Legal Update

Nov 17, 2020

Court of Appeal Holds Statutory Rights Supersede Arbitration Award

Click for PDF

Seyfarth Synopsis: California Business and Professions Code section 16600 expresses California’s strong public policy of protecting the right of citizens to pursue any lawful employment. The Court of Appeal vacated an arbitration award on the ground that the arbitrator exceeded the authority of the arbitration agreement by enforcing an employment contract that violated the plaintiff’s statutory right to pursue lawful employment.

The Facts

Richard Brown worked for TGS Management Company, an equities trading company specializing in statistical arbitrage. As a condition to employment, Brown signed an agreement containing a two-year non-compete provision, as well as numerous confidentiality provisions.

After TGS terminated Brown, he made an arbitration claim against TGS for (1) a judicial declaration that he could compete with TGS without breaching the confidentiality provisions, and (2) an injunction prohibiting enforcement of the non-compete provision. The arbitrator found there was no showing that the confidentiality provisions were unreasonably restrictive, and ruled the non-compete provision did not present a “ripe” controversy because the two-year period had already passed. The arbitrator also agreed with TGS’s claim that Brown forfeited two deferred bonuses, and ordered Brown to refund $652,243 and pay TGS $2,462,721 in attorney’s fees and $172,682 for costs.
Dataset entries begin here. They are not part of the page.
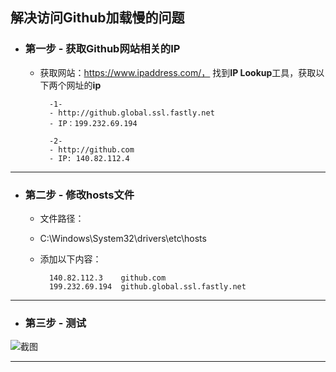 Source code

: ## **解决访问Github加载慢的问题**
  

 - ### 第一步 - 获取Github网站相关的IP
    - 获取网站：https://www.ipaddress.com/，
    找到**IP Lookup**工具，获取以下两个网址的**ip**
            
            -1- 
            - http://github.global.ssl.fastly.net
            - IP：199.232.69.194

            -2-
            - http://github.com
            - IP: 140.82.112.4

---
  
- ### 第二步 - 修改hosts文件
    - 文件路径：
    - C:\Windows\System32\drivers\etc\hosts
    - 添加以下内容：
    
            140.82.112.3    github.com
            199.232.69.194  github.global.ssl.fastly.net

---
  
- ### 第三步 - 测试
![截图](https://github.com/S3ner/S3ner.github.io/blob/master/images/jietu_hosts_20200713181107.jpg?raw=true)

---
Brown filed a petition to vacate the arbitration award, arguing that the arbitrator “exceeded his power” in issuing an award violating “fundamental public policy and California statutes.” The trial court denied Brown’s petition, noting that because the arbitrator denied Brown’s declaratory relief request on the ground that the controversy was not “ripe,” the arbitration award did not implicate public policy. Brown appealed that decision.

The Court of Appeal’s Decision

At issue on appeal was whether the arbitration award exceeded the arbitrator’s powers by issuing an award that (a) violated an individual’s unwaivable statutory rights, or (b) contravened an explicit legislative expression of public policy. Brown argued that the confidentiality provisions in his employment contract illegally restrained him from working in statistical arbitrage after leaving TGS, and that the arbitration award left these unlawful anti-competitive provisions in effect, thereby exceeding the arbitrator’s powers.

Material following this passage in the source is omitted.